John Keats: in a letter to his brothers, 12/21/1817
I am positive we would greatly benefit from well developed ‘negative capabilities.’ We are awash in a sea of ambiguity. Much in life is uncertain. Yet, our mentally ambitious race craves certitude, a solid belief we can count on without a doubt, an opinion commonly held without debate. We devise concepts and opinions, religions and philosophies to ease our journey through the earthquake prone, quicksand zone world we inhabit. But our certitudes often cause conflict.
Keats, the English Romantic poet, being a realist, tells us this search for complete certainty is a dream wrapped in a fantasy. Few things are crystal clear. And everyone is not certain about the same thing in exactly the same way? We fight over competing certainties. I am certain my certitude is right. I am certain the certitude of many others is misplaced.
Keats recommends that we stop reaching after fact and reason where none exist. He invites us to be in the inscrutabilities. That is where life takes place, in the midst of a ‘cloud of unknowing.’ We live in uncertainties, mysteries, and doubts. That’s a fact.
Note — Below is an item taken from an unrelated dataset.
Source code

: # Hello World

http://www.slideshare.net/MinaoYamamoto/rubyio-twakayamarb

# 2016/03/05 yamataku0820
Even as we strive to understand the knowable unknown, we must make peace with the unknowable unknown.
The American poet Theodore Roethke (1908-1963) wrote in his notebooks:
“Those who are willing to be vulnerable move among mysteries.”
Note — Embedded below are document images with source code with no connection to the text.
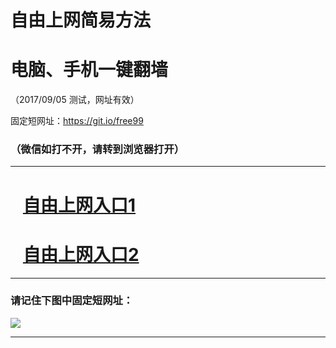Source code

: ﻿# 自由上网简易方法

# 电脑、手机一键翻墙

（2017/09/05 测试，网址有效）

固定短网址：https://git.io/free99

### （微信如打不开，请转到浏览器打开）


***





# &nbsp;&nbsp; <a href="http://ft301099473.fwq-tz1001.xyz/fwqtz01.html?t=09050019504 " target="_blank">自由上网入口1</a>
# &nbsp;&nbsp; <a href="http://ft306251766.fwq-tz1002.xyz/fwqtz02.html?t=09050012973 " target="_blank">自由上网入口2</a>
***

### 请记住下图中固定短网址：

<img src="https://s3-us-west-2.amazonaws.com/fwq-1001/yjfq-20170905okok.png" /> 


***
The poet, for one, must be vulnerable, not having all the answers even while seeking more questions. The poet is often misunderstood. People complain, her work is hard to fathom. But the poet must be willing to be present to the unknowable, to articulate what is almost beyond the reach of comprehension.
In another letter Keats writes:
“I mean Negative Capability, that is, when a man is capable of being in uncertainties, mysteries, doubts, without any irritable reaching after fact and reason.”
Poets thrive in negative capabilities.